A group of “diehard” RBS shareholders, determined to see Fred Goodwin stand up in court, have refused to accept the bank’s offer of a settlement. 

In a last-ditch attempt to avoid a case that would see the former chief executive take the stand, the state-backed lender has offered about £200m, or 82p per share held by investors.

About half of the 9,000 claimants in the case, including current and former employees, are understood to be among those who have not accepted RBS’ offer.

A further group of shareholders has already settled at 41p per share. 

The claimants allege former executives gave a misleading picture of the bank's financial health ahead of a cash call in 2008. Months after the cash call, RBS had to be rescued by the government with a £45.8bn bailout.

Shareholder Neil Mitchell told the The Guardian that a hardcore group will not settle under any circumstances.

“For many people, it’s never been about money, it’s been about principle and justice, and about seeing senior board members of the bank brought to trial,” he said.

“There are a lot of pensioners [among the claimants], many of whom are ex-RBS employees. 
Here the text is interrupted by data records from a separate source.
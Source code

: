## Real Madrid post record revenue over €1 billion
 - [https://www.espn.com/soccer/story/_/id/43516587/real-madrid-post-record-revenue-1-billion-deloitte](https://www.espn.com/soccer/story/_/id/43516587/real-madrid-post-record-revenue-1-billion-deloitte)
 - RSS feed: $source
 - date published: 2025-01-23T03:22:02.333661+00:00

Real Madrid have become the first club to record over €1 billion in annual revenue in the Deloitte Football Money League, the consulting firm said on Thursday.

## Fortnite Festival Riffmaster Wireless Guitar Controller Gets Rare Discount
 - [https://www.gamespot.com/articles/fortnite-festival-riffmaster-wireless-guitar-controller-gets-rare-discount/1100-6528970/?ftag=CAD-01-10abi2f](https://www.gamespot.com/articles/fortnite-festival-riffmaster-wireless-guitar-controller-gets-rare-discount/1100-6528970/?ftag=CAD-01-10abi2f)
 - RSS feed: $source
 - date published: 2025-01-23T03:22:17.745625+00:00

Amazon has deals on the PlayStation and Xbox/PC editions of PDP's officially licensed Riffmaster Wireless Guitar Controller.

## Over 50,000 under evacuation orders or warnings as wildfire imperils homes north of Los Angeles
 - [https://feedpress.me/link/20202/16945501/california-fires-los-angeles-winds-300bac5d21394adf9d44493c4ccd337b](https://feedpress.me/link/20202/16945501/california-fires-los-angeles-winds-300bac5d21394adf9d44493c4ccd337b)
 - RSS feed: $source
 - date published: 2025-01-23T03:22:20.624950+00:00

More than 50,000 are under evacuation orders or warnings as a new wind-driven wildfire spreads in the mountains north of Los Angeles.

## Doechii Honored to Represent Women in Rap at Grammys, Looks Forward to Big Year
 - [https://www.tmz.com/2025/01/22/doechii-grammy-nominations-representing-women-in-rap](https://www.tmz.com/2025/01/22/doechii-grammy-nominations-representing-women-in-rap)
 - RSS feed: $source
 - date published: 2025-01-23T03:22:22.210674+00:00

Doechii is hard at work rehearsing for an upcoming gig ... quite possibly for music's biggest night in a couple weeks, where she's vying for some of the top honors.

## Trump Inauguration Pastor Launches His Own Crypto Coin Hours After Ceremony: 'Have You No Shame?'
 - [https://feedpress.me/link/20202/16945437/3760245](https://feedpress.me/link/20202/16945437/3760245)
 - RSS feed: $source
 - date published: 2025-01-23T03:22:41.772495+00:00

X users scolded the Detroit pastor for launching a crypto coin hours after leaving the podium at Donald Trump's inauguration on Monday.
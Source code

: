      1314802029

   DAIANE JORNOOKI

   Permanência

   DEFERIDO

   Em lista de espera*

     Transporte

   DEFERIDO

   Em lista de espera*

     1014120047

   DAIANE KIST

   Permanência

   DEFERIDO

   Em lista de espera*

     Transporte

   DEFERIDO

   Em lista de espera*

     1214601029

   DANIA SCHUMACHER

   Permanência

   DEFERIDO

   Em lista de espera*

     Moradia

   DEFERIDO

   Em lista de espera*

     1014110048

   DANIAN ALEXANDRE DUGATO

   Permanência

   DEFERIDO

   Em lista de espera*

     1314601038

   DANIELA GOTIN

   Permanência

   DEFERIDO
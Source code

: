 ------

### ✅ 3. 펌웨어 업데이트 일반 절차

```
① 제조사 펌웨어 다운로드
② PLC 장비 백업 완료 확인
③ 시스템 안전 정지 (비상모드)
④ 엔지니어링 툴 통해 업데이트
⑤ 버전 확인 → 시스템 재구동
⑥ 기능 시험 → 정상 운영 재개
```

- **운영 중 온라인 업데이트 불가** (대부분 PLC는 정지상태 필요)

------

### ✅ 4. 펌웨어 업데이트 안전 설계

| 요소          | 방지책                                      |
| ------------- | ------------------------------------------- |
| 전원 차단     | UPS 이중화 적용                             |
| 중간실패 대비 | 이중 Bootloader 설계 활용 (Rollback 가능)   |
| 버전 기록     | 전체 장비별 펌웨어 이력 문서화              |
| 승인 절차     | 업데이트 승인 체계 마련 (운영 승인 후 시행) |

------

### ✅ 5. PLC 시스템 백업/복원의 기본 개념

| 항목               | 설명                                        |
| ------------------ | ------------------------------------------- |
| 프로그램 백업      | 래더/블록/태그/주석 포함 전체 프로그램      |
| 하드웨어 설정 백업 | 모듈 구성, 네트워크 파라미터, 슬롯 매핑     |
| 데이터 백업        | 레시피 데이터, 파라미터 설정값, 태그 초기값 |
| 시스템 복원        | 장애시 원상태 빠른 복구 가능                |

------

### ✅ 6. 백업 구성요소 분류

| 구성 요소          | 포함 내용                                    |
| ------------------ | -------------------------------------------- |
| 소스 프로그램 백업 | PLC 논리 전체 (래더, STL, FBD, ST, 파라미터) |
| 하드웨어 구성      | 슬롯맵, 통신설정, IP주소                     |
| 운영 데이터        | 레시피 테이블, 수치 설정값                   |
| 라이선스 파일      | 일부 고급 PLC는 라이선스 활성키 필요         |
“When they went to presentations by Goodwin, they weren’t just encouraged to put their bonus in, but to put their savings in, even to go and borrow money.

“That’s why some people are diehards. But there are also financial institutions that feel the same way, that this should go to trial.”

The case, which threatened at one time to be the largest and costliest in British legal history, originally pitted the bank against five main claimant groups, all but one of which have settled with the bank.

RBS doubled its offer to the remaining RBoS Shareholder Action Group on Monday in a bid to avoid a potentially embarrassing trial.

Some inside the shareholder group are keen to settle, while a few are more determined to force Mr Goodwin and his colleagues to defend their actions during the bank's ugly near-demise in 2008.

RBS, which remains more than 70 per cent state-owned, denies any wrongdoing over the 2008 rights issue and says its former bosses did not act illegally.